Given entries
===============

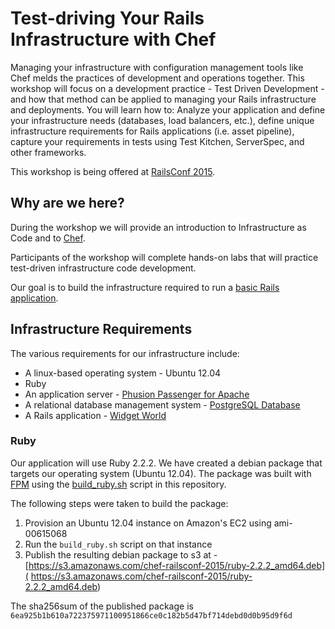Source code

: # Test-driving Your Rails Infrastructure with Chef

Managing your infrastructure with configuration management tools like Chef melds the practices of development and operations together. This workshop will focus on a development practice - Test Driven Development - and how that method can be applied to managing your Rails infrastructure and deployments. You will learn how to: Analyze your application and define your infrastructure needs (databases, load balancers, etc.), define unique infrastructure requirements for Rails applications (i.e. asset pipeline), capture your requirements in tests using Test Kitchen, ServerSpec, and other frameworks.

This workshop is being offered at [RailsConf 2015](http://railsconf.com/).

## Why are we here?

During the workshop we will provide an introduction to Infrastructure as Code and to [Chef](http://chef.io).

Participants of the workshop will complete hands-on labs that will practice test-driven infrastructure code development.

Our goal is to build the infrastructure required to run a [basic Rails application](https://github.com/nellshamrell/widgetworld).

## Infrastructure Requirements

The various requirements for our infrastructure include:

* A linux-based operating system - Ubuntu 12.04
* Ruby
* An application server - [Phusion Passenger for Apache](https://www.phusionpassenger.com/)
* A relational database management system - [PostgreSQL Database](http://www.postgresql.org/)
* A Rails application - [Widget World](https://github.com/nellshamrell/widgetworld)


### Ruby

Our application will use Ruby 2.2.2.  We have created a debian package that targets our operating system (Ubuntu 12.04).  The package was built with [FPM](https://rubygems.org/gems/fpm/versions/1.3.3) using the [build_ruby.sh](build_ruby.sh) script in this repository.

The following steps were taken to build the package:

1. Provision an Ubuntu 12.04 instance on Amazon's EC2 using ami-00615068
1. Run the `build_ruby.sh` script on that instance
1. Publish the resulting debian package to s3 at - [https://s3.amazonaws.com/chef-railsconf-2015/ruby-2.2.2_amd64.deb]( https://s3.amazonaws.com/chef-railsconf-2015/ruby-2.2.2_amd64.deb)

The sha256sum of the published package is `6ea925b1b610a722375971100951866ce0c182b5d47bf714debd0d0b95d9f6d`




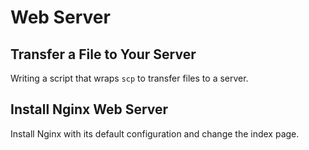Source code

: # Web Server

## Transfer a File to Your Server
Writing a script that wraps `scp` to transfer files to a server.

## Install Nginx Web Server
Install Nginx with its default configuration and change the index page.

===============

What is expected
Set down the records in full and exactly. Do not carry over any image.

Answer area
Source code

: # Test-driving Your Rails Infrastructure with Chef

Managing your infrastructure with configuration management tools like Chef melds the practices of development and operations together. This workshop will focus on a development practice - Test Driven Development - and how that method can be applied to managing your Rails infrastructure and deployments. You will learn how to: Analyze your application and define your infrastructure needs (databases, load balancers, etc.), define unique infrastructure requirements for Rails applications (i.e. asset pipeline), capture your requirements in tests using Test Kitchen, ServerSpec, and other frameworks.

This workshop is being offered at [RailsConf 2015](http://railsconf.com/).

## Why are we here?

During the workshop we will provide an introduction to Infrastructure as Code and to [Chef](http://chef.io).

Participants of the workshop will complete hands-on labs that will practice test-driven infrastructure code development.

Our goal is to build the infrastructure required to run a [basic Rails application](https://github.com/nellshamrell/widgetworld).

## Infrastructure Requirements

The various requirements for our infrastructure include:

* A linux-based operating system - Ubuntu 12.04
* Ruby
* An application server - [Phusion Passenger for Apache](https://www.phusionpassenger.com/)
* A relational database management system - [PostgreSQL Database](http://www.postgresql.org/)
* A Rails application - [Widget World](https://github.com/nellshamrell/widgetworld)


### Ruby

Our application will use Ruby 2.2.2.  We have created a debian package that targets our operating system (Ubuntu 12.04).  The package was built with [FPM](https://rubygems.org/gems/fpm/versions/1.3.3) using the [build_ruby.sh](build_ruby.sh) script in this repository.

The following steps were taken to build the package:

1. Provision an Ubuntu 12.04 instance on Amazon's EC2 using ami-00615068
1. Run the `build_ruby.sh` script on that instance
1. Publish the resulting debian package to s3 at - [https://s3.amazonaws.com/chef-railsconf-2015/ruby-2.2.2_amd64.deb]( https://s3.amazonaws.com/chef-railsconf-2015/ruby-2.2.2_amd64.deb)

The sha256sum of the published package is `6ea925b1b610a722375971100951866ce0c182b5d47bf714debd0d0b95d9f6d`




Source code

: # Web Server

## Transfer a File to Your Server
Writing a script that wraps `scp` to transfer files to a server.

## Install Nginx Web Server
Install Nginx with its default configuration and change the index page.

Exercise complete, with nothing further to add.